Ciò che conta è che noi impariamo a percepire che colui che è passato attraverso la soglia della morte, ha soltanto assunto un'altra forma di vita.
E dopo la morte si trova, per il nostro sentire, come uno che, per i casi della vita, abbia dovuto recarsi in un paese lontano nel quale noi potremo raggiungerlo solo più tardi. Cosicché noi non abbiamo altro da sopportare che un tempo di separazione.
Ma questo deve venir percepito vivamente attraverso la scienza dello spirito».
È quindi solo adoperandoci per comprendere il mondo spirituale che possiamo trovar pace e, con la nostra serenità, aiutare coloro che si sono cambiati d’abito a sganciarsi dagli attaccamenti fisici per assurgere agli stati della gioia.
Come possiamo sentirci felici per i nostri cari quando la sofferenza ci fa a brandelli? Sapere che ci sono vicini può aiutarci?
«Chi impara a conoscere la vita che l'anima umana conduce tra la morte e una nuova nascita, vedrà che nel mondo spirituale, nel quale tutti transitiamo quando siamo nello stato di sonno, noi viviamo in comunità con i cosiddetti defunti» dai quali «non siamo separati diversamente da come, nel sonno, siamo separati dagli oggetti che ci circondano.
Di fatto, quando dormiamo in una camera, non vediamo né le seggiole né altri oggetti che sono presenti nella camera stessa, eppure ci sono.
Nel cosiddetto stato di veglia, noi «dormiamo» in mezzo ai cosiddetti defunti anche se non chiamiamo «sonno» quel nostro stato e non avvertiamo la loro presenza, così come non avvertiamo quella degli oggetti che ci circondano quando siamo immersi nel sonno notturno».
È quindi il nostro livello di coscienza che ci fa credere separati ma, nella realtà, coloro che ci hanno lasciato non hanno cessato di esserci; sono i nostri occhi che hanno cessato di vederli. Loro sono qui.
Non solo.
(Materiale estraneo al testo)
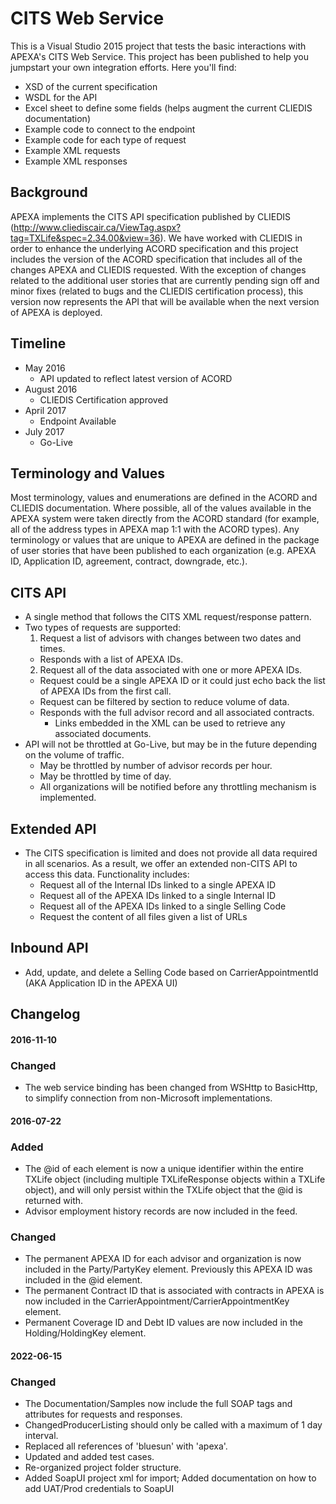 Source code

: # CITS Web Service

This is a Visual Studio 2015 project that tests the basic interactions with APEXA's CITS Web Service.  This project has been published to help you jumpstart your own integration efforts.  Here you'll find:

- XSD of the current specification
- WSDL for the API
- Excel sheet to define some fields (helps augment the current CLIEDIS documentation)
- Example code to connect to the endpoint
- Example code for each type of request
- Example XML requests
- Example XML responses

## Background
APEXA implements the CITS API specification published by CLIEDIS (http://www.cliediscair.ca/ViewTag.aspx?tag=TXLife&spec=2.34.00&view=36). We have worked with CLIEDIS in order to enhance the underlying ACORD specification and this project includes the version of the ACORD specification that includes all of the changes APEXA and CLIEDIS requested.  With the exception of changes related to the additional user stories that are currently pending sign off and minor fixes (related to bugs and the CLIEDIS certification process), this version now represents the API that will be available when the next version of APEXA is deployed.

## Timeline
- May 2016
  - API updated to reflect latest version of ACORD
- August 2016
  - CLIEDIS Certification approved
- April 2017
  - Endpoint Available
- July 2017
  - Go-Live

## Terminology and Values
Most terminology, values and enumerations are defined in the ACORD and CLIEDIS documentation.  Where possible, all of the values available in the APEXA system were taken directly from the ACORD standard (for example, all of the address types in APEXA map 1:1 with the ACORD types).  Any terminology or values that are unique to APEXA are defined in the package of user stories that have been published to each organization (e.g. APEXA ID, Application ID, agreement, contract, downgrade, etc.).

## CITS API
- A single method that follows the CITS XML request/response pattern.
- Two types of requests are supported:
  1. Request a list of advisors with changes between two dates and times.
    - Responds with a list of APEXA IDs.
  2. Request all of the data associated with one or more APEXA IDs.
    - Request could be a single APEXA ID or it could just echo back the list of APEXA IDs from the first call.
    - Request can be filtered by section to reduce volume of data.
    - Responds with the full advisor record and all associated contracts.
      - Links embedded in the XML can be used to retrieve any associated documents.
- API will not be throttled at Go-Live, but may be in the future depending on the volume of traffic.
  - May be throttled by number of advisor records per hour.
  - May be throttled by time of day.
  - All organizations will be notified before any throttling mechanism is implemented.

## Extended API
- The CITS specification is limited and does not provide all data required in all scenarios.  As a result, we offer an extended non-CITS API to access this data.  Functionality includes:
  - Request all of the Internal IDs linked to a single APEXA ID
  - Request all of the APEXA IDs linked to a single Internal ID
  - Request all of the APEXA IDs linked to a single Selling Code
  - Request the content of all files given a list of URLs

## Inbound API
- Add, update, and delete a Selling Code based on CarrierAppointmentId (AKA Application ID in the APEXA UI)


## Changelog

#### 2016-11-10
### Changed
- The web service binding has been changed from WSHttp to BasicHttp, to simplify connection from non-Microsoft implementations.

#### 2016-07-22
### Added
- The @id of each element is now a unique identifier within the entire TXLife object (including multiple TXLifeResponse objects within a TXLife object), and will only persist within the TXLife object that the @id is returned with.
- Advisor employment history records are now included in the feed.

### Changed
- The permanent APEXA ID for each advisor and organization is now included in the Party/PartyKey element. Previously this APEXA ID was included in the @id element.
- The permanent Contract ID that is associated with contracts in APEXA is now included in the CarrierAppointment/CarrierAppointmentKey element.
- Permanent Coverage ID and Debt ID values are now included in the Holding/HoldingKey element.

#### 2022-06-15
### Changed
- The Documentation/Samples now include the full SOAP tags and attributes for requests and responses.
- ChangedProducerListing should only be called with a maximum of 1 day interval.
- Replaced all references of 'bluesun' with 'apexa'.
- Updated and added test cases.
- Re-organized project folder structure.
- Added SoapUI project xml for import; Added documentation on how to add UAT/Prod credentials to SoapUI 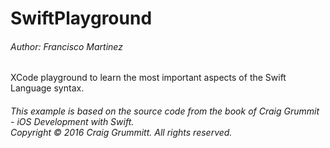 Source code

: # SwiftPlayground

###### Author: Francisco Martinez

XCode playground to learn the most important aspects of the Swift Language syntax.</br>

###### *This example is based on the source code from the book of Craig Grummit - iOS Development with Swift.</br>Copyright © 2016 Craig Grummitt. All rights reserved.*
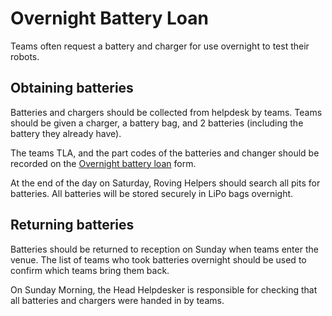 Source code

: # Overnight Battery Loan

Teams often request a battery and charger for use overnight to test their robots.

## Obtaining batteries

Batteries and chargers should be collected from helpdesk by teams. Teams should be given a charger, a battery bag, and 2 batteries (including the battery they already have).

The teams TLA, and the part codes of the batteries and changer should be recorded on the [Overnight battery loan](https://docs.google.com/document/d/15zaiGbdbxJrYfghv3s3jhYgCXu8Th_W43FbUj6R4gzU/edit?usp=sharing) form.

At the end of the day on Saturday, Roving Helpers should search all pits for batteries. All batteries will be stored securely in LiPo bags overnight.

## Returning batteries

Batteries should be returned to reception on Sunday when teams enter the venue. The list of teams who took batteries overnight should be used to confirm which teams bring them back.

On Sunday Morning, the Head Helpdesker is responsible for checking that all batteries and chargers were handed in by teams.
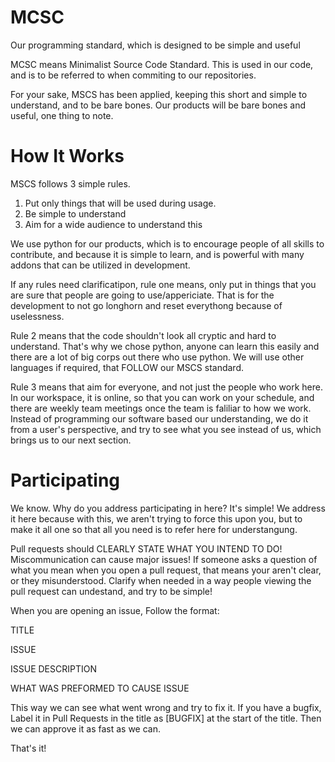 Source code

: # MCSC
Our programming standard, which is designed to be simple and useful



MCSC means Minimalist Source Code Standard. This is used in our code, and is to be referred to when commiting to our repositories.

For your sake, MSCS has been applied, keeping this short and simple to understand, and to be bare bones. Our products will be bare bones and useful, one thing to note. 


# How It Works

MSCS follows 3 simple rules. 

1. Put only things that will be used during usage.
2. Be simple to understand
3. Aim for a wide audience to understand this

We use python for our products, which is to encourage people of all skills to contribute, and because it is simple to learn, and is powerful with many addons that can be utilized in development. 

If any rules need clarificatipon, rule one means, only put in things that you are sure that people are going to use/appericiate. That is for the development to not go longhorn and reset everythong because of uselessness.

Rule 2 means that the code shouldn't look all cryptic and hard to understand. That's why we chose python, anyone can learn this easily and there are a lot of big corps out there who use python. We will use other languages if required, that FOLLOW our MSCS standard. 

Rule 3 means that aim for everyone, and not just the people who work here. In our workspace, it is online, so that you can work on your schedule, and there are weekly team meetings once the team is faliliar to how we work. Instead of programming our software based our understanding, we do it from a user's perspective, and try to see what you see instead of us, which brings us to our next section.

# Participating

We know. Why do you address participating in here? It's simple! We address it here because with this, we aren't trying to force this upon you, but to make it all one so that all you need is to refer here for understangung. 

Pull requests should CLEARLY STATE WHAT YOU INTEND TO DO! Miscommunication can cause major issues! If someone asks a question of what you mean when you open a pull request, that means your aren't clear, or they misunderstood. Clarify when needed in a way people viewing the pull request can undestand, and try to be simple! 

When you are opening an issue, Follow the format:

TITLE

ISSUE

ISSUE DESCRIPTION 

WHAT WAS PREFORMED TO CAUSE ISSUE


This way we can see what went wrong and try to fix it. If you have a bugfix, Label it in Pull Requests in the title as [BUGFIX] at the start of the title.
Then we can approve it as fast as we can. 

That's it!
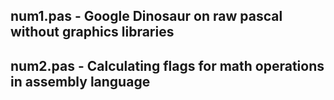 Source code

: <h2>num1.pas - Google Dinosaur on raw pascal without graphics libraries </h2>
<h2>num2.pas - Calculating flags for math operations in assembly language</h2>

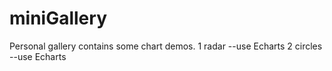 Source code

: # miniGallery
Personal gallery contains some chart demos.
1 radar --use Echarts
2 circles --use Echarts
Secondo il teosofo austriaco possiamo anche comunicare e i momenti migliori sono quando ci addormentiamo, e possiamo porre domande, e al risveglio, quando le risposte ci arrivano da dentro sotto forma di sogni, pensieri, intuizioni.
Sapere che chi piangiamo è vivo non ci evita il dolore, ma la disperazione, quella sì. Ascoltiamo dunque, con la voce di chi tanto ci manca, un estratto delle parole di Henry Scott Holland: «La morte non è niente. Sono solamente nella stanza accanto.
Quello che eravamo prima l’uno per l’altro lo siamo ancora. Parlami nello stesso modo, non assumere un’aria solenne o triste. Continua a ridere di quello che ci faceva ridere.
Prega, sorridi, pensami. Non sono lontano. Asciuga le tue lacrime e non piangere, se mi ami: il tuo sorriso è la mia pace».